Even so, industry insiders said the bureau findings were a breakthrough in putting a spotlight on the growing array of penalties and demands that Loblaw – and other grocers – impose on their suppliers.
“This is not a Loblaw specific issue,” said Tom Barlow, president of the Canadian Federation of Independent Grocers. “These issues are going on in a broader sense throughout the industry.”
The issues were highlighted earlier this year when The Globe and Mail disclosed that grocer Sobeys Inc. had demanded its suppliers cut prices retroactively by 1 per cent and not increase prices for the remainder of the year. The demand was made shortly after Sobeys’s $5.8-billion acquisition of Safeway Canada closed. Other grocers followed suit with similar demands, although suppliers didn’t necessarily comply.
In the past, Loblaw has demanded price cuts or freezes from its suppliers for initiatives such as systems upgrades and store renovations and expansions. For their part, major suppliers such as Coca-Cola and Nestle have begun to impose minimum advertised prices on retailers, The Globe has reported.
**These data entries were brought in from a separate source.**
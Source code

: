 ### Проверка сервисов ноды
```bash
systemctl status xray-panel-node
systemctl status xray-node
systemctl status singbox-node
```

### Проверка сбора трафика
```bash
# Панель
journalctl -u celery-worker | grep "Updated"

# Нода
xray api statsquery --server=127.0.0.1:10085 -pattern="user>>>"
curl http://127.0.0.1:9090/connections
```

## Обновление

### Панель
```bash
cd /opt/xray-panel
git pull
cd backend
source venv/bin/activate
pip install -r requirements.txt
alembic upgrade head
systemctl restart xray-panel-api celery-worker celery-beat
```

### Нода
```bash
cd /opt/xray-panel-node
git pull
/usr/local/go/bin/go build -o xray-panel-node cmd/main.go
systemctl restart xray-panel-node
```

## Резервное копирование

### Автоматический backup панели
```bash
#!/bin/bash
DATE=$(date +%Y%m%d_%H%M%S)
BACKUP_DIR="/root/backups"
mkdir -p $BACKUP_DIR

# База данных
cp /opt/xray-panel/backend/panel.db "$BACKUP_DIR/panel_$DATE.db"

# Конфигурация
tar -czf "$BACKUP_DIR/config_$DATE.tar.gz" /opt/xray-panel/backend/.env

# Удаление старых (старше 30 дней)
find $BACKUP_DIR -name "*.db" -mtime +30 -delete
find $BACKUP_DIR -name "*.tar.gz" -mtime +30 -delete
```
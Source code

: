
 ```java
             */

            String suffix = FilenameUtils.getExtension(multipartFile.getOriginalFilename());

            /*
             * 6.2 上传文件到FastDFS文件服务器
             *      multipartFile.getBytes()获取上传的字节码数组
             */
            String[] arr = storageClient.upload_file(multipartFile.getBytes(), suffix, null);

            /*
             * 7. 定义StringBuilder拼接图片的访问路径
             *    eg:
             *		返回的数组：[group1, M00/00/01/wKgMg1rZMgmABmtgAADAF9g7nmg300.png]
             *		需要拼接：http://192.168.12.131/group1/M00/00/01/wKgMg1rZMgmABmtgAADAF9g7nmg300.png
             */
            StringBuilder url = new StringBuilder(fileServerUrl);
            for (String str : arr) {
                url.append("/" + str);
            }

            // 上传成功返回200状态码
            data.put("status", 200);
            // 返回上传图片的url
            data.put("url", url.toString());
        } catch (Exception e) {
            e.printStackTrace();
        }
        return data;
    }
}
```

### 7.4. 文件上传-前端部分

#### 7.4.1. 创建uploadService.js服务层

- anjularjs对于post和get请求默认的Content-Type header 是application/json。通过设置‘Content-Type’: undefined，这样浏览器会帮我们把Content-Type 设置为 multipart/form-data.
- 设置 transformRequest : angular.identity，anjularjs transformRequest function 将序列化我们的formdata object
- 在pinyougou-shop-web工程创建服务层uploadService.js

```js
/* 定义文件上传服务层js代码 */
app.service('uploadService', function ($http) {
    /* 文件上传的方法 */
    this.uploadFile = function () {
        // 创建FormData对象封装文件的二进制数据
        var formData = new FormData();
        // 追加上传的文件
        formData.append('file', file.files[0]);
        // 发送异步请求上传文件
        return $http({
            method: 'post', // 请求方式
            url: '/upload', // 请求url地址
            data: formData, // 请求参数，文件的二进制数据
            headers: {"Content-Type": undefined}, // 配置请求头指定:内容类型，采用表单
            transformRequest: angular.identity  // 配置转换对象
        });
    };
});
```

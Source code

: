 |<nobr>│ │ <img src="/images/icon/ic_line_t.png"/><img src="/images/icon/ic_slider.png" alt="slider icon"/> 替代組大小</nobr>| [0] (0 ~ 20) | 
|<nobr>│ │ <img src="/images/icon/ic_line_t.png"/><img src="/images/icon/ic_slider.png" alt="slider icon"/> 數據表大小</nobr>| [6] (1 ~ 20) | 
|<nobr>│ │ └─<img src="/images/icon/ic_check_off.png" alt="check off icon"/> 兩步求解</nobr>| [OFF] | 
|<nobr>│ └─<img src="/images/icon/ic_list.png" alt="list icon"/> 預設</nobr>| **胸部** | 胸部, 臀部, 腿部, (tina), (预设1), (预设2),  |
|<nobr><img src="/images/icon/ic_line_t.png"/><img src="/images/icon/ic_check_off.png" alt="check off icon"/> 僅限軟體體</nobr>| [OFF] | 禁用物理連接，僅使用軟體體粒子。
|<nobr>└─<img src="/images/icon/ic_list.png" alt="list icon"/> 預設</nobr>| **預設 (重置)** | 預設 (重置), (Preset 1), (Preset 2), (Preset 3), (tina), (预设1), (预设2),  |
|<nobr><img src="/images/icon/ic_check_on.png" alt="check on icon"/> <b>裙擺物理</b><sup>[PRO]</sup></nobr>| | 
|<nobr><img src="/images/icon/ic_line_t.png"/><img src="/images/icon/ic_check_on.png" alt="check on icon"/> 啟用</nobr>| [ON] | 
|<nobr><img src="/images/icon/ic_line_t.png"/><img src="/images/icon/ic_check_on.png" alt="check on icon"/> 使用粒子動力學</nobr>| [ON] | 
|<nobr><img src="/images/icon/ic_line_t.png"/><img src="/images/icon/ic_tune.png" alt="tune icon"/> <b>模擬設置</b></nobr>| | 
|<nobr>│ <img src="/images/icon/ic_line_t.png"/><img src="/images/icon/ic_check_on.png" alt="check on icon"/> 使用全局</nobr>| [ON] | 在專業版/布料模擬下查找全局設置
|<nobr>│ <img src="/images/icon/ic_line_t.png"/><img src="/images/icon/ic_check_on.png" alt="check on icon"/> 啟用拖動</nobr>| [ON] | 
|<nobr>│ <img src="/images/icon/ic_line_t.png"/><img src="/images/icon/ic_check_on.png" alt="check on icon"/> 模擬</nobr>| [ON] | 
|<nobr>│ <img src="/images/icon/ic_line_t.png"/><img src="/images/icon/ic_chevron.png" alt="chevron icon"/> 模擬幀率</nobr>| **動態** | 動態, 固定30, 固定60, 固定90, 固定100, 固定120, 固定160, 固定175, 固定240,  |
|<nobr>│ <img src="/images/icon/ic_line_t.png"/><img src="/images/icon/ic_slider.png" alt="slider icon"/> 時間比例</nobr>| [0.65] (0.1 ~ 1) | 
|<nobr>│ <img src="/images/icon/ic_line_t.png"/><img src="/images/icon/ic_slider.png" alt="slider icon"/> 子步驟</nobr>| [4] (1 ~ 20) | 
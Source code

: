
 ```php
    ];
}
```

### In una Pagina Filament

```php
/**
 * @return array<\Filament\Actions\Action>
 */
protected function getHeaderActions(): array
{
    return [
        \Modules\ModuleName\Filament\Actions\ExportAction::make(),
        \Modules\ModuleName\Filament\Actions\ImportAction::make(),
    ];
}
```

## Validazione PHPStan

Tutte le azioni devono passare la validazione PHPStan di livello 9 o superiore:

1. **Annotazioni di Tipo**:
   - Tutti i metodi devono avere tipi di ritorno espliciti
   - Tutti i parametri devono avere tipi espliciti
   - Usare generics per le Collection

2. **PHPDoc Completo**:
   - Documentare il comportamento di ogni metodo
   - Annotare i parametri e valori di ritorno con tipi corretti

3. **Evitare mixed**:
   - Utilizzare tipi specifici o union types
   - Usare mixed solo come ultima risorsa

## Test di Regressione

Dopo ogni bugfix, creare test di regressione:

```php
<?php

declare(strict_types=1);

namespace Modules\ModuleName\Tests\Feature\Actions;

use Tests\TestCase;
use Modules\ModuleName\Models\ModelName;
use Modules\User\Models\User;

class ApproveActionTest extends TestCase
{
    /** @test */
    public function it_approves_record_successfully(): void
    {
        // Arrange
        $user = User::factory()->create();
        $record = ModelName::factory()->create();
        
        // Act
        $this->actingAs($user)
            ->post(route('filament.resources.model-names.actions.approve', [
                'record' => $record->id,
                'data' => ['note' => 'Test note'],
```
The jostling has spurred some industry groups, including the CFIG and the Food and Consumer Products of Canada, to call on Ottawa to introduce a code of conduct to guide grocers and their suppliers.
Jessica Fletcher, spokeswoman for Industry Minister James Moore, said he has heard arguments for a code and looks “forward to more discussions in the future.”
Kevin Grier, senior market analyst at the agri-food think tank George Morris Centre, said big grocers have got “a bit heavy handed” in imposing penalties and other retroactive payments on suppliers. But government regulation could open up a can of worms for industry members who may be forced to do things they don’t want to do, he warned.
Loblaw, which expects the Shoppers transaction to close on March 28, still predicts it will generate $300-million in annual savings in three years from the acquisition, spokesman Kevin Groh said. It doesn’t expect to close stores as a result of its divestitures.
The bureau’s “behavioural restrictions” on Loblaw only affects its dealings with Shoppers’s suppliers in some food and other categories and Loblaw suppliers of new business categories, he noted. “The Competition Bureau has not asked us to stop anything.”
Galen G. Weston, executive chairman of Loblaw, said in a statement the merger will allow it to “continue to deliver more choice, more value, and more convenience to Canadians.”
Loblaw acknowledged that the bureau “expressed potential concerns about certain Loblaw supplier practices. The company will co-operate with the Competition Bureau in its continued review of these practices.”
To address the concerns, the bureau requires Loblaw to adhere to “behavioural restrictions” on its agreements with suppliers for up to five years from the deal’s closing. It said it will “continue to investigate Loblaw programs, agreements and conduct related to pricing strategies and programs with suppliers that reference rivals’ prices.”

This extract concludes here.